Your response should consist of the entries below, reproduced exactly and without their images.

[Entries supplied]

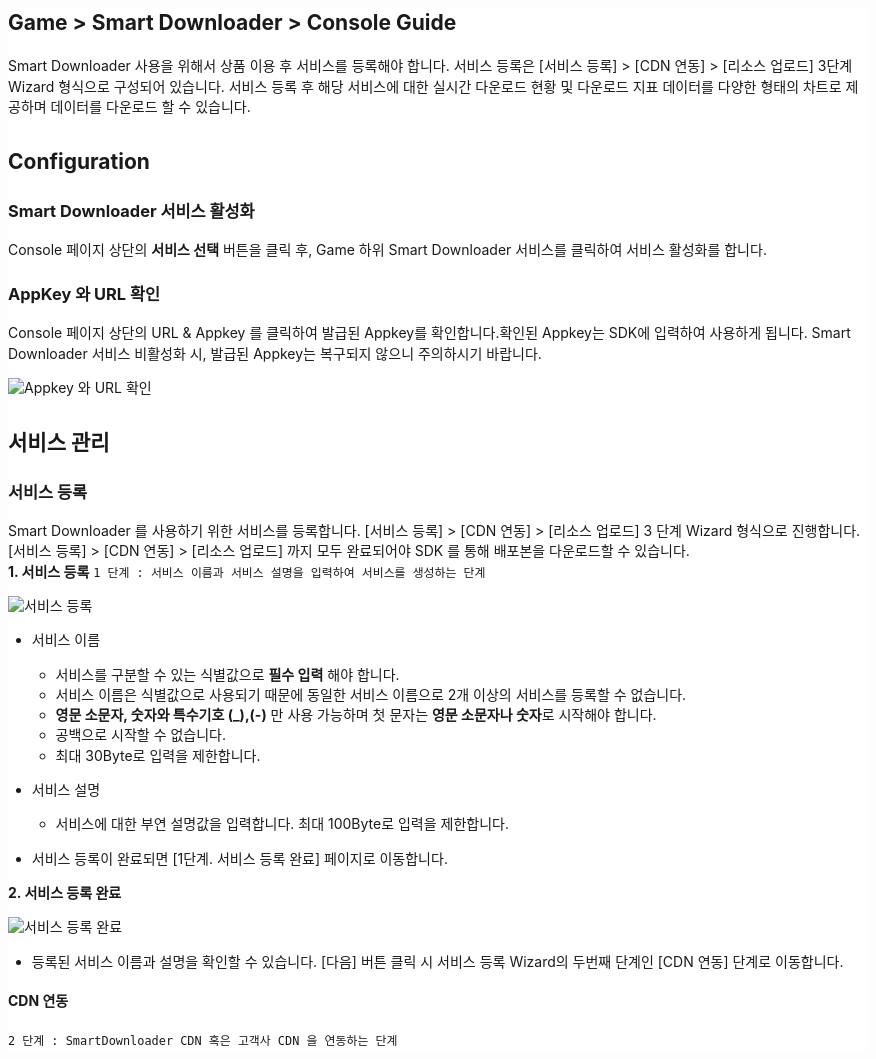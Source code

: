 ## Game > Smart Downloader > Console Guide

Smart Downloader 사용을 위해서 상품 이용 후 서비스를 등록해야 합니다.
서비스 등록은 \[서비스 등록\] > \[CDN 연동\] > \[리소스 업로드\] 3단계 Wizard 형식으로 구성되어 있습니다. 서비스 등록 후 해당 서비스에 대한 실시간 다운로드 현황 및 다운로드 지표 데이터를 다양한 형태의 차트로 제공하며 데이터를 다운로드 할 수 있습니다.
<br>

## Configuration

### Smart Downloader 서비스 활성화
Console 페이지 상단의 **서비스 선택** 버튼을 클릭 후, Game 하위 Smart Downloader 서비스를 클릭하여 서비스 활성화를 합니다.

### AppKey 와 URL 확인
Console 페이지 상단의 URL & Appkey 를 클릭하여 발급된 Appkey를 확인합니다.확인된 Appkey는 SDK에 입력하여 사용하게 됩니다.
Smart Downloader 서비스 비활성화 시, 발급된 Appkey는 복구되지 않으니 주의하시기 바랍니다.

![Appkey 와 URL 확인](http://static.toastoven.net/prod_smartdownloader/web_console/urlAndAppkey_1.5.3.PNG)
<br>
## 서비스 관리

### 서비스 등록
Smart Downloader 를 사용하기 위한 서비스를 등록합니다. \[서비스 등록\] > \[CDN 연동\] > \[리소스 업로드\] 3 단계 Wizard 형식으로 진행합니다. \[서비스 등록\] > \[CDN 연동\] > \[리소스 업로드\] 까지 모두 완료되어야 SDK 를 통해 배포본을 다운로드할 수 있습니다.
<br>
**1. 서비스 등록**
`1 단계 : 서비스 이름과 서비스 설명을 입력하여 서비스를 생성하는 단계`

![서비스 등록](http://static.toastoven.net/prod_smartdownloader/web_console/service/service_register_1.5.3.PNG)

- 서비스 이름
    - 서비스를 구분할 수 있는 식별값으로 **필수 입력** 해야 합니다.
    - 서비스 이름은 식별값으로 사용되기 때문에 동일한 서비스 이름으로 2개 이상의 서비스를 등록할 수 없습니다.
    - **영문 소문자, 숫자와 특수기호 (_),(-)** 만 사용 가능하며 첫 문자는 **영문 소문자나 숫자**로 시작해야 합니다.
    - 공백으로 시작할 수 없습니다.
    - 최대 30Byte로 입력을 제한합니다.

- 서비스 설명
	- 서비스에 대한 부연 설명값을 입력합니다. 최대 100Byte로 입력을 제한합니다.

- 서비스 등록이 완료되면 \[1단계. 서비스 등록 완료\] 페이지로 이동합니다.

**2. 서비스 등록 완료**

![서비스 등록 완료](http://static.toastoven.net/prod_smartdownloader/web_console/service/service_register_complete.PNG)

- 등록된 서비스 이름과 설명을 확인할 수 있습니다. \[다음\] 버튼 클릭 시 서비스 등록 Wizard의 두번째 단계인 \[CDN 연동\] 단계로 이동합니다.

#### CDN 연동
`2 단계 : SmartDownloader CDN 혹은 고객사 CDN 을 연동하는 단계`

[/Entries supplied]

◆ **Solution to the problem**:
Source code

: ## Game > Smart Downloader > Console Guide

Smart Downloader 사용을 위해서 상품 이용 후 서비스를 등록해야 합니다.
서비스 등록은 \[서비스 등록\] > \[CDN 연동\] > \[리소스 업로드\] 3단계 Wizard 형식으로 구성되어 있습니다. 서비스 등록 후 해당 서비스에 대한 실시간 다운로드 현황 및 다운로드 지표 데이터를 다양한 형태의 차트로 제공하며 데이터를 다운로드 할 수 있습니다.
<br>

## Configuration

### Smart Downloader 서비스 활성화
Console 페이지 상단의 **서비스 선택** 버튼을 클릭 후, Game 하위 Smart Downloader 서비스를 클릭하여 서비스 활성화를 합니다.

### AppKey 와 URL 확인
Console 페이지 상단의 URL & Appkey 를 클릭하여 발급된 Appkey를 확인합니다.확인된 Appkey는 SDK에 입력하여 사용하게 됩니다.
Smart Downloader 서비스 비활성화 시, 발급된 Appkey는 복구되지 않으니 주의하시기 바랍니다.

![Appkey 와 URL 확인](http://static.toastoven.net/prod_smartdownloader/web_console/urlAndAppkey_1.5.3.PNG)
<br>
## 서비스 관리

### 서비스 등록
Smart Downloader 를 사용하기 위한 서비스를 등록합니다. \[서비스 등록\] > \[CDN 연동\] > \[리소스 업로드\] 3 단계 Wizard 형식으로 진행합니다. \[서비스 등록\] > \[CDN 연동\] > \[리소스 업로드\] 까지 모두 완료되어야 SDK 를 통해 배포본을 다운로드할 수 있습니다.
<br>
**1. 서비스 등록**
`1 단계 : 서비스 이름과 서비스 설명을 입력하여 서비스를 생성하는 단계`

![서비스 등록](http://static.toastoven.net/prod_smartdownloader/web_console/service/service_register_1.5.3.PNG)

- 서비스 이름
    - 서비스를 구분할 수 있는 식별값으로 **필수 입력** 해야 합니다.
    - 서비스 이름은 식별값으로 사용되기 때문에 동일한 서비스 이름으로 2개 이상의 서비스를 등록할 수 없습니다.
    - **영문 소문자, 숫자와 특수기호 (_),(-)** 만 사용 가능하며 첫 문자는 **영문 소문자나 숫자**로 시작해야 합니다.
    - 공백으로 시작할 수 없습니다.
    - 최대 30Byte로 입력을 제한합니다.

- 서비스 설명
	- 서비스에 대한 부연 설명값을 입력합니다. 최대 100Byte로 입력을 제한합니다.

- 서비스 등록이 완료되면 \[1단계. 서비스 등록 완료\] 페이지로 이동합니다.

**2. 서비스 등록 완료**

![서비스 등록 완료](http://static.toastoven.net/prod_smartdownloader/web_console/service/service_register_complete.PNG)

- 등록된 서비스 이름과 설명을 확인할 수 있습니다. \[다음\] 버튼 클릭 시 서비스 등록 Wizard의 두번째 단계인 \[CDN 연동\] 단계로 이동합니다.

#### CDN 연동
`2 단계 : SmartDownloader CDN 혹은 고객사 CDN 을 연동하는 단계`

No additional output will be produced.